Jane is then publicly cleared of Mr. He asks her not to tell anyone about this incident and blames the arson on Grace Poole. But Jane wonders if this is true. Rochester attributes the incident to Grace Poole, one of his servants. He is a dark-haired, moody man in his late thirties.
From Miss Temple, Jane learns proper ladylike behavior and compassion; from Helen she gains a more spiritual focus. His mind is already dark, and doesn't need the "deeper shade of the supernatural.
Rochester cannot marry because he is already married to Mr. After Richard Mason puts an end to Jane and Mr. Jane carries a tray to him and reveals her identity. John Eyre, in which he asks for her to live with him and be his heir. Lloyd to whom Jane reveals how unhappy she is living at Gateshead Hall.

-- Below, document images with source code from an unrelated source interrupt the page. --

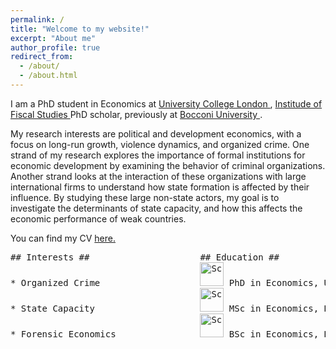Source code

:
 ```yaml
---
permalink: /
title: "Welcome to my website!"
excerpt: "About me"
author_profile: true
redirect_from: 
  - /about/
  - /about.html
---
```



I am a PhD student in Economics at <a href="https://www.ucl.ac.uk/economics/ucl-department-economics"> University College London </a>, <a href="https://ifs.org.uk"> Institude of Fiscal Studies </a> PhD scholar, previously at <a href="https://www.unibocconi.it/wps/wcm/connect/Bocconi/SitoPubblico_IT/Albero+di+navigazione/Home/"> Bocconi University </a>.

My research interests are political and development economics, with a focus on long-run growth, violence dynamics, and organized crime. One strand of my research explores the importance of formal institutions for economic development by examining the behavior of criminal organizations. Another strand looks at the interaction of these organizations with large international firms to understand how state formation is affected by their influence. By studying these large non-state actors, my goal is to investigate the determinants of state capacity, and how this affects the economic performance of weak countries.

You can find my CV <a href="https://davidezufacchi.github.io/cv_112022.pdf"> here. </a> 

<pre>
## Interests ##                     ## Education ##
* Organized Crime                   <img width="38" alt="Screenshot 2022-11-22 at 16 00 18" src="https://user-images.githubusercontent.com/103354008/203361885-ce6037fb-f866-4e6b-b734-dcc83730ca3e.png"> PhD in Economics, UCL, ongoing
* State Capacity                    <img width="38" alt="Screenshot 2022-11-22 at 16 00 18" src="https://user-images.githubusercontent.com/103354008/203361885-ce6037fb-f866-4e6b-b734-dcc83730ca3e.png"> MSc in Economics, Bocconi, 2020
* Forensic Economics                <img width="38" alt="Screenshot 2022-11-22 at 16 00 18" src="https://user-images.githubusercontent.com/103354008/203361885-ce6037fb-f866-4e6b-b734-dcc83730ca3e.png"> BSc in Economics, Bocconi, 2017
<pre>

Following this incident, Rochester leaves suddenly for a house party at a local estate.
Jane briefly returns to Gateshead to visit the dying Mrs. Once they were united, he discovered that she was rapidly descending into congenital madness, and so he eventually locked her away in Thornfield, hiring Grace Poole as a nurse to look after her.
Rochester is already married. Rochester is already married to a woman named Bertha Antoinetta Mason. Despite the difficult conditions at Lowood, Jane prefers school to life with the Reeds. Rochester tries to convince Jane to become his mistress and move with him to a pleasure villa in the south of France.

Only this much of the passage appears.